To install our libraries, first install libusb-1.0 development libraries. The exact command and package name will vary depending on distribution. For Debian based distributions, including Ubuntu and Mint, the command would be:
apt-get install libusb-1.0-0-dev
Next, download and unpack the following files:
- libphidget22 (Mandatory)
- libphidget22extra (Optional - needed by NetworkServer and Admin)
- libphidget22java (Optional - Java Libraries)
- phidget22networkserver (Optional - Phidget Network Server)
- phidget22admin (Optional - Phidget Admin Tool)
Open the README file that is included at the top of each directory. This file will give you important information about how to properly install the files.
Libraries are installed in /usr/local/lib by default. If you run into trouble finding the libraries during linking or at runtime, this probably means that /usr/local/lib is not on the library path for your distribution.

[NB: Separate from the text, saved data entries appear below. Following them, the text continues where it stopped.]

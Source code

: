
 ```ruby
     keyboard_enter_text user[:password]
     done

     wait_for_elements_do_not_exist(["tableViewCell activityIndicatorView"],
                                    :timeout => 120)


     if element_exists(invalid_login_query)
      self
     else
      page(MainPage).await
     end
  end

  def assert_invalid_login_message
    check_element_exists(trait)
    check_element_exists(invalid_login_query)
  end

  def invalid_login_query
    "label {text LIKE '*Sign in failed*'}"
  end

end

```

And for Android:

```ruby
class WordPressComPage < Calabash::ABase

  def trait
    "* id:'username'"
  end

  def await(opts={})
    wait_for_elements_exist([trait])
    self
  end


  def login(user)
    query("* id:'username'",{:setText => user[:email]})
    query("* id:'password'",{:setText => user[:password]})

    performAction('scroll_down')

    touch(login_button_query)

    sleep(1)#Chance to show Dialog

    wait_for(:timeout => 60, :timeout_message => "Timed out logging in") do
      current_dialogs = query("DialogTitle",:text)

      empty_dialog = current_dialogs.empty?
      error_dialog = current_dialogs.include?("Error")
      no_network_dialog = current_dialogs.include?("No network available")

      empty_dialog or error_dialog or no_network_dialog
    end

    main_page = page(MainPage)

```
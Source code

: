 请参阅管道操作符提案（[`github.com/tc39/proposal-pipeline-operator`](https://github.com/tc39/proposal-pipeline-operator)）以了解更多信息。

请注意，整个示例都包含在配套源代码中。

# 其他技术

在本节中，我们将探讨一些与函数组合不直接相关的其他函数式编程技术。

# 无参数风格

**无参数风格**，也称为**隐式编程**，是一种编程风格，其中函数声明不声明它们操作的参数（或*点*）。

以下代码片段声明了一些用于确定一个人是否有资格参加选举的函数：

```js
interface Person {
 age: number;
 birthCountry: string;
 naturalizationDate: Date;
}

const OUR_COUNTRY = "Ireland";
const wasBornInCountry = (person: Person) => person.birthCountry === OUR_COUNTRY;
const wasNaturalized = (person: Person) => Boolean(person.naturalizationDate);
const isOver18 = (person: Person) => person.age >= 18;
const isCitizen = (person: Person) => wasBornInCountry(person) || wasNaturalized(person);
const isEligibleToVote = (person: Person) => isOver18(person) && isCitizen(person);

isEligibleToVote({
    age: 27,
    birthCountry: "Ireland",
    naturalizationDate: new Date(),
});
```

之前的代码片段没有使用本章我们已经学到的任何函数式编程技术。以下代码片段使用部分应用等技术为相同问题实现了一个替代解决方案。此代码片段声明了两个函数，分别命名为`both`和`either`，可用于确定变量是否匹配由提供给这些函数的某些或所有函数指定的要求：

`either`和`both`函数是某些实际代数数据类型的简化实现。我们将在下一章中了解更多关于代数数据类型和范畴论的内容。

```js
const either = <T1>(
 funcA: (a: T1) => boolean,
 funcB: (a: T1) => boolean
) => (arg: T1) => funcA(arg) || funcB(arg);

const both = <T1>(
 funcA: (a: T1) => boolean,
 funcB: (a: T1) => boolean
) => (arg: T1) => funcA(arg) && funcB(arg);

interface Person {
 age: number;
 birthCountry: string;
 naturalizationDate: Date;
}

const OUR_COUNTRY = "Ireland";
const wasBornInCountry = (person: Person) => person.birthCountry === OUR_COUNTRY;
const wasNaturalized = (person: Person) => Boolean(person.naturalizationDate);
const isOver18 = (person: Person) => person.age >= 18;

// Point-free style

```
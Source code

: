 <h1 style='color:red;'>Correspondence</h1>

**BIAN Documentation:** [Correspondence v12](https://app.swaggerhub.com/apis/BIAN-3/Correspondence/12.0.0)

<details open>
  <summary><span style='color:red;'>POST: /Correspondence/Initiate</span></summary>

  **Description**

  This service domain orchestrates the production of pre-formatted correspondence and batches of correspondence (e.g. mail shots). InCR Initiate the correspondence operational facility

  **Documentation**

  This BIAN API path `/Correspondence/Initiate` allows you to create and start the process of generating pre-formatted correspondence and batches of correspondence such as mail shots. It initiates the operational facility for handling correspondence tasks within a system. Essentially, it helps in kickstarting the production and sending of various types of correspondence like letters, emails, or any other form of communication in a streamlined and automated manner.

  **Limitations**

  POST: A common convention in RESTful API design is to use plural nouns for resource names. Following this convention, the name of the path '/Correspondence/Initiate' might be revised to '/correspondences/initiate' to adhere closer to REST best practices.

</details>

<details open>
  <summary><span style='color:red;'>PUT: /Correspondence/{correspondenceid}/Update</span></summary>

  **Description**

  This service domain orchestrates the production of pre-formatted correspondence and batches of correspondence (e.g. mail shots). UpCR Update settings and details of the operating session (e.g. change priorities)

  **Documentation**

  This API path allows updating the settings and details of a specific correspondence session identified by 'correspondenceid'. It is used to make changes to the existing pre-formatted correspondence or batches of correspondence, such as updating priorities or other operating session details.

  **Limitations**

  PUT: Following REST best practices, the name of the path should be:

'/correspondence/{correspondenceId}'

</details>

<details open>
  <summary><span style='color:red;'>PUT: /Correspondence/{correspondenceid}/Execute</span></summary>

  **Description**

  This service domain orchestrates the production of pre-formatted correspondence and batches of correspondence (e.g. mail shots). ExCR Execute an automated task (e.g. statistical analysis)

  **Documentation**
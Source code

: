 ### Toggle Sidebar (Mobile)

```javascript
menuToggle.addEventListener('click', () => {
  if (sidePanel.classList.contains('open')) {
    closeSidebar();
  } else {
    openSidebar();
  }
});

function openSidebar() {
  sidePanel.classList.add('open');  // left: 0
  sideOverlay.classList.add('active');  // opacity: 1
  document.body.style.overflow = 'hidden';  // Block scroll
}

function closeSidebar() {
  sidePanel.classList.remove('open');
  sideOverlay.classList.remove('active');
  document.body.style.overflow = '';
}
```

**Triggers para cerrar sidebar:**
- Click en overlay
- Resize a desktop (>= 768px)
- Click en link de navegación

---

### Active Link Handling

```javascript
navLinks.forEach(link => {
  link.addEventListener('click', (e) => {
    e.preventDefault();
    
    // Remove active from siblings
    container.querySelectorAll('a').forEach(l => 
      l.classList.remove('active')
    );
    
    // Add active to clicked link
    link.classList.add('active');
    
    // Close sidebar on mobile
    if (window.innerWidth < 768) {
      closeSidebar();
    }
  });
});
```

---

You can handle this in a number of ways:
Specify a different install folder during compile
./configure --prefix=/usr && make && sudo make install
OR Add /usr/local/lib to the system-wide library path
echo /usr/local/lib >> /etc/ld.so.conf && sudo ldconfig
OR Add /usr/local/lib in your local shell every time
The best way to verify that your libraries are working properly is to compile and run an example program.
First, download and unpack this C example:
Note: If using the Debian intallation methods, you will need to install the libphidget22-dev package to use the C libraries for Phidget22
Next, open the terminal at the example location. Compile the example by entering the following command:
gcc HelloWorld.c -o HelloWorld -lphidget22
Run the HelloWorld example:
Your terminal should look something like this:
The HelloWorld program will simply communicate when a Phidget has been attached or detached, as can be seen in the image above.
Your Phidget is now able to communicate with your development machine. The next step is selecting a programming language so you can start to write some code!
Ready to write some code? Select one of the programming languages below:
|Core Languages||Mobile Languages||Other Languages|
|Visual Basic .NET|
Setting udev Rules
If you don't want to be using sudo to run Phidget programs (including the Network Server) forever, you will want to create a udev rule to allow yourself access to the Phidget when you are not root.
Udev has an easy way to set the owner and permissions of the USB interface of the Phidget - it finds all devices that match a given set of rules, and applies new traits to them. But you need to give udev something to match in order to apply the new settings. Here, we will tell udev to match the vendor code for Phidgets, Inc.
We recommend that you use the rules file included in the library download you have already installed. Check the README file included in that download for information on how exactly to install it, or continue reading here.
The rules for udev are kept in files in /etc/udev/rules.d and are traditionally grouped into order of running (10 runs before 20, 30, etc) and device type (cd, network, etc). There should be one or more files in there already. Simply find the file named 99-libphidget22.rules included with our library files, and move it into /etc/udev/rules.d.
Strictly speaking, the files run in lexical order (i.e. the order they're listed when you use the ls command). A device can match many rules, and all will apply (if possible). If conflicting rules are found, the first rule found is followed.